┌─ MATERIAL PROVIDED

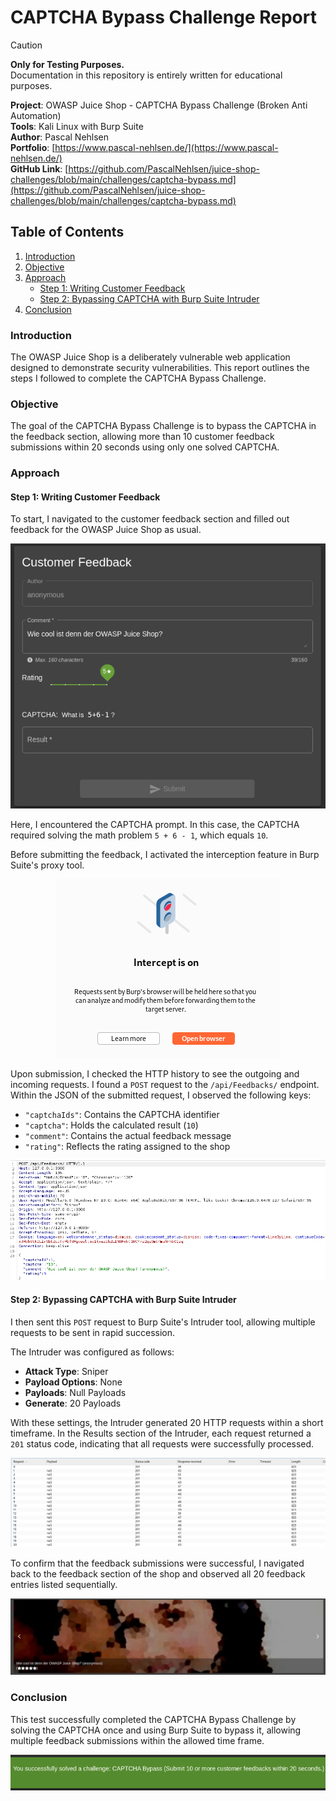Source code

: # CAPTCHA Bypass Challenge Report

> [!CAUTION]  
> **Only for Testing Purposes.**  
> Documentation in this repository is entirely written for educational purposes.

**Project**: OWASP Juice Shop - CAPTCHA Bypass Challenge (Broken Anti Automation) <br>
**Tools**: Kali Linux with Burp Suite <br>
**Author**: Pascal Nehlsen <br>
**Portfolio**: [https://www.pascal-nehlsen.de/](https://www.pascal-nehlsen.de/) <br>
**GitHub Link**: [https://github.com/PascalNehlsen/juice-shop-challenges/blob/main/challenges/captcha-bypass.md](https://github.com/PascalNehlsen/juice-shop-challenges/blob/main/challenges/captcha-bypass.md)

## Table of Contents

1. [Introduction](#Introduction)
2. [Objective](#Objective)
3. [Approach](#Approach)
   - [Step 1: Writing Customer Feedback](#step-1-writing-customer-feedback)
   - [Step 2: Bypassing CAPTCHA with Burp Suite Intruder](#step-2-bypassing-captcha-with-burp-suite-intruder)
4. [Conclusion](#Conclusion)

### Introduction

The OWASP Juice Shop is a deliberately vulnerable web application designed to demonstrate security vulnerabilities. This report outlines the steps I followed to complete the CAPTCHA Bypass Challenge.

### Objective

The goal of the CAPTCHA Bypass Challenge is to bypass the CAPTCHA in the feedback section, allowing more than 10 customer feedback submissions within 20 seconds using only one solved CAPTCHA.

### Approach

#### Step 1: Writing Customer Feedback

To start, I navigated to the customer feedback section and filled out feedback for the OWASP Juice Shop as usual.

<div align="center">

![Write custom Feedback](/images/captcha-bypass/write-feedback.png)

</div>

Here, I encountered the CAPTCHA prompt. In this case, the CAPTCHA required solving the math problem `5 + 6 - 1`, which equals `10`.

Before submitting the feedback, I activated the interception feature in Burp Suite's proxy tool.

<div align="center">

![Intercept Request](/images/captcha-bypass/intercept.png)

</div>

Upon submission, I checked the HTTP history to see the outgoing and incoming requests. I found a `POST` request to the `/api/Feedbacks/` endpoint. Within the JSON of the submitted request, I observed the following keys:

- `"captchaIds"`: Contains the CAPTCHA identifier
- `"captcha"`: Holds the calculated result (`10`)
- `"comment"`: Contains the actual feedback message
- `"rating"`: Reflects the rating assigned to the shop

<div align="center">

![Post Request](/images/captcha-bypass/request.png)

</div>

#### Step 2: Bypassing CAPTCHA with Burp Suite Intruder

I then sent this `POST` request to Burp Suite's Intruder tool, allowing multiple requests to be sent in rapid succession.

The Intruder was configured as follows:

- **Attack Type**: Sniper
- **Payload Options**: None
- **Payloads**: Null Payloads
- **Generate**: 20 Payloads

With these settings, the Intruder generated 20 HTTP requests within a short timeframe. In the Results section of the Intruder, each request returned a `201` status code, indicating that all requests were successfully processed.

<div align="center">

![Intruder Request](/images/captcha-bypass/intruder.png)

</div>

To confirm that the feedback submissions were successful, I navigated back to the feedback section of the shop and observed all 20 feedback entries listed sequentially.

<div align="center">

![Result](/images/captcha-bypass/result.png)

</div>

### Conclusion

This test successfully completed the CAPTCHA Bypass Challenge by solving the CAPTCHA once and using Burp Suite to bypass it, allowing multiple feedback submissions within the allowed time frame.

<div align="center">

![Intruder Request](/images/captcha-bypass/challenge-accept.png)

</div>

└─

* [WHAT THIS TASK INVOLVES] Omit every image. Quote each record exactly.

* [WRITTEN RESPONSE]
Source code

: # CAPTCHA Bypass Challenge Report

> [!CAUTION]  
> **Only for Testing Purposes.**  
> Documentation in this repository is entirely written for educational purposes.

**Project**: OWASP Juice Shop - CAPTCHA Bypass Challenge (Broken Anti Automation) <br>
**Tools**: Kali Linux with Burp Suite <br>
**Author**: Pascal Nehlsen <br>
**Portfolio**: [https://www.pascal-nehlsen.de/](https://www.pascal-nehlsen.de/) <br>
**GitHub Link**: [https://github.com/PascalNehlsen/juice-shop-challenges/blob/main/challenges/captcha-bypass.md](https://github.com/PascalNehlsen/juice-shop-challenges/blob/main/challenges/captcha-bypass.md)

## Table of Contents

1. [Introduction](#Introduction)
2. [Objective](#Objective)
3. [Approach](#Approach)
   - [Step 1: Writing Customer Feedback](#step-1-writing-customer-feedback)
   - [Step 2: Bypassing CAPTCHA with Burp Suite Intruder](#step-2-bypassing-captcha-with-burp-suite-intruder)
4. [Conclusion](#Conclusion)

### Introduction

The OWASP Juice Shop is a deliberately vulnerable web application designed to demonstrate security vulnerabilities. This report outlines the steps I followed to complete the CAPTCHA Bypass Challenge.

### Objective

The goal of the CAPTCHA Bypass Challenge is to bypass the CAPTCHA in the feedback section, allowing more than 10 customer feedback submissions within 20 seconds using only one solved CAPTCHA.

### Approach

#### Step 1: Writing Customer Feedback

To start, I navigated to the customer feedback section and filled out feedback for the OWASP Juice Shop as usual.

<div align="center">

![Write custom Feedback](/images/captcha-bypass/write-feedback.png)

</div>

Here, I encountered the CAPTCHA prompt. In this case, the CAPTCHA required solving the math problem `5 + 6 - 1`, which equals `10`.

Before submitting the feedback, I activated the interception feature in Burp Suite's proxy tool.

<div align="center">

![Intercept Request](/images/captcha-bypass/intercept.png)

</div>

Upon submission, I checked the HTTP history to see the outgoing and incoming requests. I found a `POST` request to the `/api/Feedbacks/` endpoint. Within the JSON of the submitted request, I observed the following keys:

- `"captchaIds"`: Contains the CAPTCHA identifier
- `"captcha"`: Holds the calculated result (`10`)
- `"comment"`: Contains the actual feedback message
- `"rating"`: Reflects the rating assigned to the shop

<div align="center">

![Post Request](/images/captcha-bypass/request.png)

</div>

#### Step 2: Bypassing CAPTCHA with Burp Suite Intruder

I then sent this `POST` request to Burp Suite's Intruder tool, allowing multiple requests to be sent in rapid succession.

The Intruder was configured as follows:

- **Attack Type**: Sniper
- **Payload Options**: None
- **Payloads**: Null Payloads
- **Generate**: 20 Payloads

With these settings, the Intruder generated 20 HTTP requests within a short timeframe. In the Results section of the Intruder, each request returned a `201` status code, indicating that all requests were successfully processed.

<div align="center">

![Intruder Request](/images/captcha-bypass/intruder.png)

</div>

To confirm that the feedback submissions were successful, I navigated back to the feedback section of the shop and observed all 20 feedback entries listed sequentially.

<div align="center">

![Result](/images/captcha-bypass/result.png)

</div>

### Conclusion

This test successfully completed the CAPTCHA Bypass Challenge by solving the CAPTCHA once and using Burp Suite to bypass it, allowing multiple feedback submissions within the allowed time frame.

<div align="center">

![Intruder Request](/images/captcha-bypass/challenge-accept.png)

</div>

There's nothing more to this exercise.